▶ _Work item_:
Using the data below, output the first line and every line after it up to and including the line containing "## LCD Controller", exactly as written and with nothing added.

---*---

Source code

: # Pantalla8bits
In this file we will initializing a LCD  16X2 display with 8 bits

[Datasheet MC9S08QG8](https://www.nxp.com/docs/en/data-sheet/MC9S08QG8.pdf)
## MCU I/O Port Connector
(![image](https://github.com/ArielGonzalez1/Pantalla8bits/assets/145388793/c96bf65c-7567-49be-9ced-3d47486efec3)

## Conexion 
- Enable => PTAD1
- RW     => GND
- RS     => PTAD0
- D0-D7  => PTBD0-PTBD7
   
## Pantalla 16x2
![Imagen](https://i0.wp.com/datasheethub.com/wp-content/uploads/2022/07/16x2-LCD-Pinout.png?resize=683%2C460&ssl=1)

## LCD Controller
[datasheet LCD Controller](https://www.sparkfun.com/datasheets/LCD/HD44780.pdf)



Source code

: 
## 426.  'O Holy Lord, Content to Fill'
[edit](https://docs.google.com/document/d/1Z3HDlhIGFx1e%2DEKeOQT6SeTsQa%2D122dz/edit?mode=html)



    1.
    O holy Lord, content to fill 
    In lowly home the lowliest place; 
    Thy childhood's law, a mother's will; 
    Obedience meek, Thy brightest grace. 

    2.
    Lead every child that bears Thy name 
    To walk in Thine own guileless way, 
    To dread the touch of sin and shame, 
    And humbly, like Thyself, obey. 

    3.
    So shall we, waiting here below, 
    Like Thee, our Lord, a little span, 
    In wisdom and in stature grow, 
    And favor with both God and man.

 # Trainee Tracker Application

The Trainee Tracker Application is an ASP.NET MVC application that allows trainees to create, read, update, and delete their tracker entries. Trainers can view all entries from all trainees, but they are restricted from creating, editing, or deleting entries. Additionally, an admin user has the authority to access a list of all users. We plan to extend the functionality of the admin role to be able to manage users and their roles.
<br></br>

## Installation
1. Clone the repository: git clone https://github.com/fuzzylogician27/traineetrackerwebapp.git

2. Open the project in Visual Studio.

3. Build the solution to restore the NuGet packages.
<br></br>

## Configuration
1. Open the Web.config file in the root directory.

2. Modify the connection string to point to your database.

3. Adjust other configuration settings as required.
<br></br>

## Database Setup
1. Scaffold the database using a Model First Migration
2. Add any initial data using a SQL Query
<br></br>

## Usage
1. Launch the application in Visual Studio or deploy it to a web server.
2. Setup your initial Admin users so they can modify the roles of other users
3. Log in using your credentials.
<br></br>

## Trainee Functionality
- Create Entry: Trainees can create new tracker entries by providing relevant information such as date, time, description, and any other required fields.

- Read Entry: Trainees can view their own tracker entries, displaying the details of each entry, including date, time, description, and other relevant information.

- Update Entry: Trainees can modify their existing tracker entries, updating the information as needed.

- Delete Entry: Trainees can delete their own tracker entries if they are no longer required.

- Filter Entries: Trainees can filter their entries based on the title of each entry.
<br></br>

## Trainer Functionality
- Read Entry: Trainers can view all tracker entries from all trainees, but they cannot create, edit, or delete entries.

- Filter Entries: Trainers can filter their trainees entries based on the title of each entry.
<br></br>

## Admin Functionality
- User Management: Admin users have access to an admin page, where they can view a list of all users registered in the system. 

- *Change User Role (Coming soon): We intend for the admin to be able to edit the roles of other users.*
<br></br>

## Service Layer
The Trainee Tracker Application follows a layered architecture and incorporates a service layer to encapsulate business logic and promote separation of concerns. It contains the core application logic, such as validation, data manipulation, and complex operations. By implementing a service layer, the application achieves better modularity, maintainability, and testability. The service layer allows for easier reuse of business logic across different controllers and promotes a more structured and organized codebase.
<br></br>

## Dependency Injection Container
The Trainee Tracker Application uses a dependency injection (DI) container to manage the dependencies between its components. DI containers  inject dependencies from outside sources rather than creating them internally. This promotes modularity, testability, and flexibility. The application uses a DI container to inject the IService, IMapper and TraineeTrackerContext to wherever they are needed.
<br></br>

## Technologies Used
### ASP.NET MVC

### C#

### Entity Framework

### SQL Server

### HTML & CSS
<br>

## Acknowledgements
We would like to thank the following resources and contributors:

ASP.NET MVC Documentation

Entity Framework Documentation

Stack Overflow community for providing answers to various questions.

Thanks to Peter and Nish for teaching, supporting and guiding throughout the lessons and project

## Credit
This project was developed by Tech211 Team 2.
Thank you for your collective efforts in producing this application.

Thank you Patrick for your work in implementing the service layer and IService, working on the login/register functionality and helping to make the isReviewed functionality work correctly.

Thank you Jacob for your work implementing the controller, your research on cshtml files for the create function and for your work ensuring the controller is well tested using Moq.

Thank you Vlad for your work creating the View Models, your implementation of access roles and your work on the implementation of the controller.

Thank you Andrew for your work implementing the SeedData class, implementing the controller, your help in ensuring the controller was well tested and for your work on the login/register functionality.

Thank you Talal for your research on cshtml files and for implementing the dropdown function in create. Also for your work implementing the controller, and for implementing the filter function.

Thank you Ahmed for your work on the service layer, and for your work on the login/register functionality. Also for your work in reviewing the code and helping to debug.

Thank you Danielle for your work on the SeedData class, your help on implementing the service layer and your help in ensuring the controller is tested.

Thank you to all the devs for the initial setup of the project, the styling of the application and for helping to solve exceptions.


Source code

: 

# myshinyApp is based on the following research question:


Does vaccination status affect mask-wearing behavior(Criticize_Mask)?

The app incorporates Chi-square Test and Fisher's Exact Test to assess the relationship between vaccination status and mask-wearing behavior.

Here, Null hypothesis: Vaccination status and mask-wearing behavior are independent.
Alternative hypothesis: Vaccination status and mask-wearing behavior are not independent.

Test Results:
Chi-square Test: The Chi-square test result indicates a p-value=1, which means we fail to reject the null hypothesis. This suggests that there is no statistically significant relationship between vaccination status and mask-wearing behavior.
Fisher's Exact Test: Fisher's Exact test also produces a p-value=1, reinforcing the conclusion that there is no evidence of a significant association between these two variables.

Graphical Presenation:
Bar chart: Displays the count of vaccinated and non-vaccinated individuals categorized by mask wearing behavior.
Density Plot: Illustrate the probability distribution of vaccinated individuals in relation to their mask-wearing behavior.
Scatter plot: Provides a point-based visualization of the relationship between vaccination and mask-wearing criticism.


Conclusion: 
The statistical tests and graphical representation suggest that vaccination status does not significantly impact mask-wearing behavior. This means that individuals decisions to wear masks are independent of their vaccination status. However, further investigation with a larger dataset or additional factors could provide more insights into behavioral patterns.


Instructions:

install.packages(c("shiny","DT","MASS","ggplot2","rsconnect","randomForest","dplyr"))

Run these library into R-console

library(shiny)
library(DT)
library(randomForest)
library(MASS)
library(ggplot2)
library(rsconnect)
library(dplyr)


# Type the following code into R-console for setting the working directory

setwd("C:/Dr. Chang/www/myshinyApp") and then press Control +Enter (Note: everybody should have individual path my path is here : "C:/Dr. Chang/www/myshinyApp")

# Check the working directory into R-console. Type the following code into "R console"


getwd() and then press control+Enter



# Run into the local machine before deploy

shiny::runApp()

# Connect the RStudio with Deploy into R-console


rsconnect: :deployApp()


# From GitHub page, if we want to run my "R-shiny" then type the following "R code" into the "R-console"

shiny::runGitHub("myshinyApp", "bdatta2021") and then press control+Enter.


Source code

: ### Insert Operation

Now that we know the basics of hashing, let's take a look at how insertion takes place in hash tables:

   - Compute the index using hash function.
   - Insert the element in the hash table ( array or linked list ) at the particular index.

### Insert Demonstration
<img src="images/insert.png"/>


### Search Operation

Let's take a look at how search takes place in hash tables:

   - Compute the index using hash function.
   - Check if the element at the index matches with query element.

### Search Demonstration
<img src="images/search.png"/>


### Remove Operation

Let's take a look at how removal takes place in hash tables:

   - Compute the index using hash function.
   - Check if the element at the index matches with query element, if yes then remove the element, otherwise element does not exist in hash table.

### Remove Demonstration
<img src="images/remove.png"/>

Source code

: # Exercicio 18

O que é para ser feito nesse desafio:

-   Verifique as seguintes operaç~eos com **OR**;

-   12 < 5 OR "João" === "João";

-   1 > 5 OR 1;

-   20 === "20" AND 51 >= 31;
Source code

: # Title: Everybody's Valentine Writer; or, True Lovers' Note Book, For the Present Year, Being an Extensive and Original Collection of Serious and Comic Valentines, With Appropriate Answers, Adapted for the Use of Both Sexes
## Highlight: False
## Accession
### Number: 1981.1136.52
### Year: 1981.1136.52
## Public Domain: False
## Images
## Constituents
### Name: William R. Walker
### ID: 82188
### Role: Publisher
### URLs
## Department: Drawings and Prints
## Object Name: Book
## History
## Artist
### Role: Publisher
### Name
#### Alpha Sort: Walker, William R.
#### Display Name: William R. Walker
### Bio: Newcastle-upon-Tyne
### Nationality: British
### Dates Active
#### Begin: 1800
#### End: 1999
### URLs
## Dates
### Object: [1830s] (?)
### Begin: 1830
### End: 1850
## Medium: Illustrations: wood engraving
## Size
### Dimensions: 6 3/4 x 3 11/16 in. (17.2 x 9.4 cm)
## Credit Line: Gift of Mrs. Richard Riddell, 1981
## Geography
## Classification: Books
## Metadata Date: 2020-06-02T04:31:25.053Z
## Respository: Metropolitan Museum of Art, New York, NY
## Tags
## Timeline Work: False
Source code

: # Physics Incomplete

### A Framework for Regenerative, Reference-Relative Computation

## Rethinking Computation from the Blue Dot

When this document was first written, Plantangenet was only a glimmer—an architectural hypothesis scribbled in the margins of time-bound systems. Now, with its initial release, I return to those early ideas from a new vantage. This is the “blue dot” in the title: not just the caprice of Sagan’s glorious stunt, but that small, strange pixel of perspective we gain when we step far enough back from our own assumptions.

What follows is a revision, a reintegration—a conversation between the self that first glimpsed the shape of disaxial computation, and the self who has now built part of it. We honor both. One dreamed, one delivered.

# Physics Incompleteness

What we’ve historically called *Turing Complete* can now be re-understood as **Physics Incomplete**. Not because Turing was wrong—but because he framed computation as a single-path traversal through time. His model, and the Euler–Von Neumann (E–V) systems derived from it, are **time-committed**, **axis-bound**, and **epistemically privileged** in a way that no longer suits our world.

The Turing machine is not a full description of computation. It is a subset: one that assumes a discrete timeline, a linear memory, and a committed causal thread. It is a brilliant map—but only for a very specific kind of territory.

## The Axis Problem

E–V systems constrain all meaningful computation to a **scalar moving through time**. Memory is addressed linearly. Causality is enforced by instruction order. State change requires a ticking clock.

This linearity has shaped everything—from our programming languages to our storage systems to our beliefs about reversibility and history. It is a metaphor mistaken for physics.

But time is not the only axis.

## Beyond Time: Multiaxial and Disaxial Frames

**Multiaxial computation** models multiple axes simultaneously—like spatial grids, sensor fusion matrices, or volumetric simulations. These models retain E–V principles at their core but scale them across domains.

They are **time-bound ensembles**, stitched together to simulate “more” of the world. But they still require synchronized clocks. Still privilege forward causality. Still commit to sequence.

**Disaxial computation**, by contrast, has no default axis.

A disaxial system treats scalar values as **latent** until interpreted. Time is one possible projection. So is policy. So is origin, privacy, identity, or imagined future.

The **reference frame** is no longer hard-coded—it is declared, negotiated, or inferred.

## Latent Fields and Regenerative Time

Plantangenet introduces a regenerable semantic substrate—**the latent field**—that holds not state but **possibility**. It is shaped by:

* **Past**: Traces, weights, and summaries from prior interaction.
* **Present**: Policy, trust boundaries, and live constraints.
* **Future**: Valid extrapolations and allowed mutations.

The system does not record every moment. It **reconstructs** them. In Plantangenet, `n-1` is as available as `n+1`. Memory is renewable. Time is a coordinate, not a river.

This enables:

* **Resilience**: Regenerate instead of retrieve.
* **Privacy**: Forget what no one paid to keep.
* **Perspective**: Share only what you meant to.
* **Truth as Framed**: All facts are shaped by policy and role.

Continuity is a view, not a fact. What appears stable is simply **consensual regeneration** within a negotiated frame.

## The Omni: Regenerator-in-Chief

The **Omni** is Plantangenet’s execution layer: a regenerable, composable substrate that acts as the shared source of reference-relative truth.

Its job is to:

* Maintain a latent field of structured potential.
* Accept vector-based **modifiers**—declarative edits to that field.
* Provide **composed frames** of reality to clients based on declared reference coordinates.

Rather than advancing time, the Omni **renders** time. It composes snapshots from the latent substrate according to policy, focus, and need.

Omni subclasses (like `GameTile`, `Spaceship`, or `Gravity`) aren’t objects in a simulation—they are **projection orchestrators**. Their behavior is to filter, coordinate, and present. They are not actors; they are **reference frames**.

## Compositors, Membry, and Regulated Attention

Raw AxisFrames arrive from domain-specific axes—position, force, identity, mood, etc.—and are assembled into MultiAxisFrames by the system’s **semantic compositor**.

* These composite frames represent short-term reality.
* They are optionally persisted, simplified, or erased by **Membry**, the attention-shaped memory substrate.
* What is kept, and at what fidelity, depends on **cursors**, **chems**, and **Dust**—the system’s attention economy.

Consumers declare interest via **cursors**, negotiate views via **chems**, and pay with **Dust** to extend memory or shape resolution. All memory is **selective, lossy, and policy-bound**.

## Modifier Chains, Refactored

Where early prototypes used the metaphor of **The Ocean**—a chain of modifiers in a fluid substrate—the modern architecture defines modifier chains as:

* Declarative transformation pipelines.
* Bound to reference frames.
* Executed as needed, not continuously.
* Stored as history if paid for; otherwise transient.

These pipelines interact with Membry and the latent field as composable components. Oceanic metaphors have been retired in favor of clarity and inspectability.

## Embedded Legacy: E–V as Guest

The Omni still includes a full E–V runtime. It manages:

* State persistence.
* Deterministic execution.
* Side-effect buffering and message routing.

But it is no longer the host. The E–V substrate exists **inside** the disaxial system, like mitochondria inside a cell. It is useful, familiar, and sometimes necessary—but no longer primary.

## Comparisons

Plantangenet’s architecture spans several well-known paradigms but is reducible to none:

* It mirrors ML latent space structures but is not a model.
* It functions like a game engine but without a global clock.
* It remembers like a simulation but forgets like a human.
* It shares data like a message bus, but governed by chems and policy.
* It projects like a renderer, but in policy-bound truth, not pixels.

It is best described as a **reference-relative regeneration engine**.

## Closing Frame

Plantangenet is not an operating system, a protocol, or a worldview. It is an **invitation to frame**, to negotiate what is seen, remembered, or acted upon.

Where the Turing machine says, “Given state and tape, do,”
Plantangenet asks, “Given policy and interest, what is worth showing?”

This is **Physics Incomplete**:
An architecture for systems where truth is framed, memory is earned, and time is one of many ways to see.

---*---

▶ _Task solution_:
Source code

: # Pantalla8bits
In this file we will initializing a LCD  16X2 display with 8 bits

[Datasheet MC9S08QG8](https://www.nxp.com/docs/en/data-sheet/MC9S08QG8.pdf)
## MCU I/O Port Connector
(![image](https://github.com/ArielGonzalez1/Pantalla8bits/assets/145388793/c96bf65c-7567-49be-9ced-3d47486efec3)

## Conexion 
- Enable => PTAD1
- RW     => GND
- RS     => PTAD0
- D0-D7  => PTBD0-PTBD7
   
## Pantalla 16x2
![Imagen](https://i0.wp.com/datasheethub.com/wp-content/uploads/2022/07/16x2-LCD-Pinout.png?resize=683%2C460&ssl=1)

## LCD Controller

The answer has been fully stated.